In principe valt de schenking aan het gehuwd kind in zijn eigen vermogen en niet in de huwelijksgemeenschap, tenzij er uitdrukkelijk is geschonken aan het kind én het schoonkind.. Maar dat komt in de praktijk niet voor, want fiscaal valt het duur uit.
Indien het kind gehuwd is onder het wettelijk stelsel[IS1] , dan is er in eerste instantie geen probleem. De eigen goederen - waaronder dus de geschonken goederen - blijven behouden door de begiftigde in geval van echtscheiding. Is de begiftigde gehuwd onder algehele gemeenschap, dan liggen de zaken anders. Alles valt dan noodgedwongen in de gemeenschap bij afwezigheid van eigen vermogens. Toch is het mogelijk een schenking te doen aan een persoon gehuwd onder algehele gemeenschap met uitdrukkelijk beding dat het goed hem eigen moet blijven.

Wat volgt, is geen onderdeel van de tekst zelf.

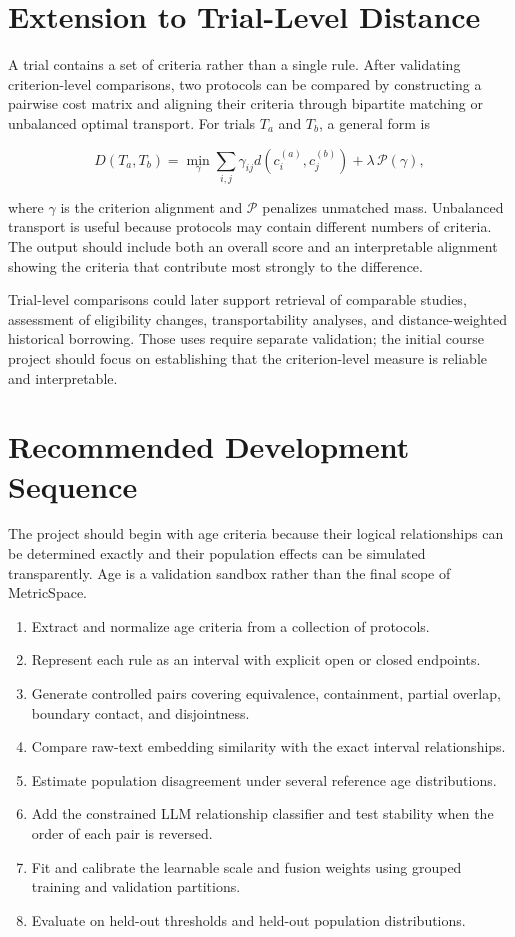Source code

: \documentclass[11pt]{article}
\begin{document}
\section{Extension to Trial-Level Distance}

A trial contains a set of criteria rather than a single rule. After validating criterion-level comparisons, two protocols can be compared by constructing a pairwise cost matrix and aligning their criteria through bipartite matching or unbalanced optimal transport. For trials $T_a$ and $T_b$, a general form is

\[
D(T_a,T_b)
=\min_{\gamma}\sum_{i,j}\gamma_{ij}
d\!\left(c_i^{(a)},c_j^{(b)}\right)
+\lambda\,\mathcal{P}(\gamma),
\]

where $\gamma$ is the criterion alignment and $\mathcal{P}$ penalizes unmatched mass. Unbalanced transport is useful because protocols may contain different numbers of criteria. The output should include both an overall score and an interpretable alignment showing the criteria that contribute most strongly to the difference.

Trial-level comparisons could later support retrieval of comparable studies, assessment of eligibility changes, transportability analyses, and distance-weighted historical borrowing. Those uses require separate validation; the initial course project should focus on establishing that the criterion-level measure is reliable and interpretable.

\section{Recommended Development Sequence}

The project should begin with age criteria because their logical relationships can be determined exactly and their population effects can be simulated transparently. Age is a validation sandbox rather than the final scope of MetricSpace.

\begin{enumerate}
    \item Extract and normalize age criteria from a collection of protocols.
    \item Represent each rule as an interval with explicit open or closed endpoints.
    \item Generate controlled pairs covering equivalence, containment, partial overlap, boundary contact, and disjointness.
    \item Compare raw-text embedding similarity with the exact interval relationships.
    \item Estimate population disagreement under several reference age distributions.
    \item Add the constrained LLM relationship classifier and test stability when the order of each pair is reversed.
    \item Fit and calibrate the learnable scale and fusion weights using grouped training and validation partitions.
    \item Evaluate on held-out thresholds and held-out population distributions.
\end{enumerate}
\end{document}
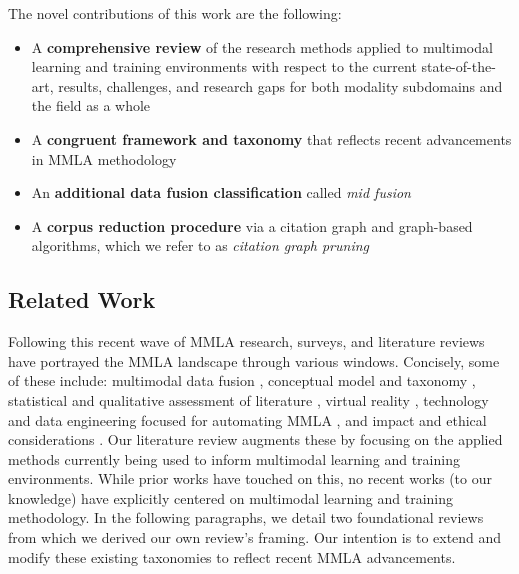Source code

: \documentclass[manuscript,screen,review]{acmart}
\begin{document}
The novel contributions of this work are the following: 
\begin{itemize}
    \item A \textbf{comprehensive review} of the research methods applied to multimodal learning and training environments with respect to the current state-of-the-art, results, challenges, and research gaps for both modality subdomains and the field as a whole
    \item A \textbf{congruent framework and taxonomy} that reflects recent advancements in MMLA methodology
    \item An \textbf{additional data fusion classification} called \textit{mid fusion}
    \item A \textbf{corpus reduction procedure} via a citation graph and graph-based algorithms, which we refer to as \textit{citation graph pruning}
\end{itemize}

\subsection{Related Work} \label{subsec:related_work}

Following this recent wave of MMLA research, surveys, and literature reviews have portrayed the MMLA landscape through various windows. Concisely, some of these include: multimodal data fusion \cite{chango_review_2022}, conceptual model and taxonomy \cite{di_mitri_signals_2018}, statistical and qualitative assessment of literature \cite{sharma_multimodal_2020, qushem_trends_2020}, virtual reality \cite{philippe_multimodal_2020}, technology and data engineering focused for automating MMLA \cite{chua_technologies_2019}, and impact and ethical considerations \cite{alwahaby_evidence_2021}. Our literature review augments these by focusing on the applied methods currently being used to inform multimodal learning and training environments. While prior works have touched on this, no recent works (to our knowledge) have explicitly centered on multimodal learning and training methodology. In the following paragraphs, we detail two foundational reviews from which we derived our own review's framing. Our intention is to extend and modify these existing taxonomies to reflect recent MMLA advancements. 
\end{document}
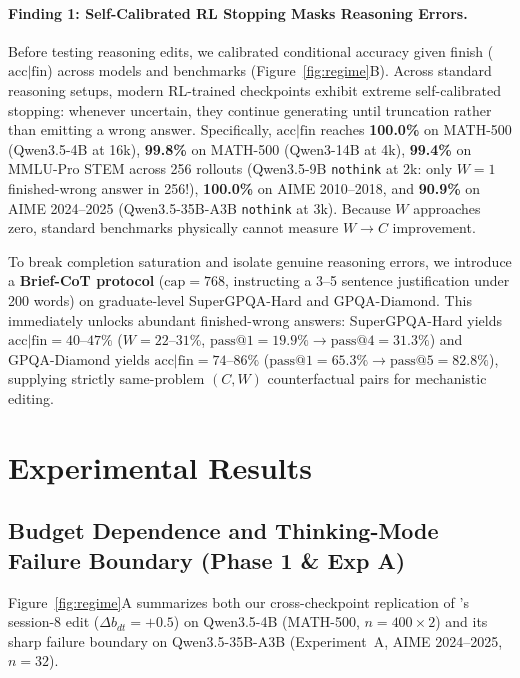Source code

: \documentclass[10pt]{article}
\begin{document}
\paragraph{Finding 1: Self-Calibrated RL Stopping Masks Reasoning Errors.}
Before testing reasoning edits, we calibrated conditional accuracy given finish ($\mathrm{acc}|\mathrm{fin}$) across models and benchmarks (Figure~\ref{fig:regime}B). Across standard reasoning setups, modern RL-trained checkpoints exhibit extreme self-calibrated stopping: whenever uncertain, they continue generating until truncation rather than emitting a wrong answer. Specifically, $\mathrm{acc}|\mathrm{fin}$ reaches \textbf{100.0\%} on MATH-500 (Qwen3.5-4B at 16k), \textbf{99.8\%} on MATH-500 (Qwen3-14B at 4k), \textbf{99.4\%} on MMLU-Pro STEM across 256 rollouts (Qwen3.5-9B \texttt{nothink} at 2k: only $W=1$ finished-wrong answer in 256!), \textbf{100.0\%} on AIME 2010--2018, and \textbf{90.9\%} on AIME 2024--2025 (Qwen3.5-35B-A3B \texttt{nothink} at 3k). Because $W$ approaches zero, standard benchmarks physically cannot measure $W\!\to\!C$ improvement.

To break completion saturation and isolate genuine reasoning errors, we introduce a \textbf{Brief-CoT protocol} ($\mathrm{cap}=768$, instructing a 3--5 sentence justification under 200 words) on graduate-level SuperGPQA-Hard and GPQA-Diamond. This immediately unlocks abundant finished-wrong answers: SuperGPQA-Hard yields $\mathrm{acc}|\mathrm{fin}=40\text{--}47\%$ ($W=22\text{--}31\%$, $\mathrm{pass@1}=19.9\% \to \mathrm{pass@4}=31.3\%$) and GPQA-Diamond yields $\mathrm{acc}|\mathrm{fin}=74\text{--}86\%$ ($\mathrm{pass@1}=65.3\% \to \mathrm{pass@5}=82.8\%$), supplying strictly same-problem $(C, W)$ counterfactual pairs for mechanistic editing.

\section{Experimental Results}
\label{sec:results}

\subsection{Budget Dependence and Thinking-Mode Failure Boundary (Phase 1 \& Exp A)}
\label{sec:expa}

Figure~\ref{fig:regime}A summarizes both our cross-checkpoint replication of \citet{fan2026selfrewriting}'s session-8 edit ($\Delta b_{dt}=+0.5$) on Qwen3.5-4B (MATH-500, $n=400\times 2$) and its sharp failure boundary on Qwen3.5-35B-A3B (Experiment~A, AIME 2024--2025, $n=32$).
\end{document}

Er is ook geen probleem wanneer de begiftigde gehuwd is onder scheiding van goederen. In dat geval komt de schenking altijd in het eigen vermogen van het begiftigde kind. Want dan is er geen huwelijksgemeenschap.
Waar wringt het schoentje dan?
Het probleem zit in het feit dat het gehuwde begiftigde kind op een gegeven ogenblik kan beslissen een wijziging door te voeren van zijn huwelijksstelsel. Het kan er bijvoorbeeld voor kiezen om het geschonken goed in de huwelijksgemeenschap in te brengen of kiezen om over te schakelen van een scheiding van goederen naar een gemeenschapsstelsel met inbreng van het geschonken goed in de gemeenschap. Bij een eventuele echtscheiding wordt de huwelijksgemeenschap in principe in helften verdeeld.
Dat kan opgevangen worden door in de schenkingsakte een formeel verbod in te lassen tot latere inbreng in de huwelijksgemeenschap. Zo’n clausule wordt in het Belgisch recht aanvaard.
Dat komt neer op een vervreemdingsverbod onder afgezwakte vorm. Het verbod is hier niet beperkt in de tijd, maar eerder selectief van aard. Je focust op bepaalde personen (met name de schoonfamilie) aan wie niet overgedragen mag worden.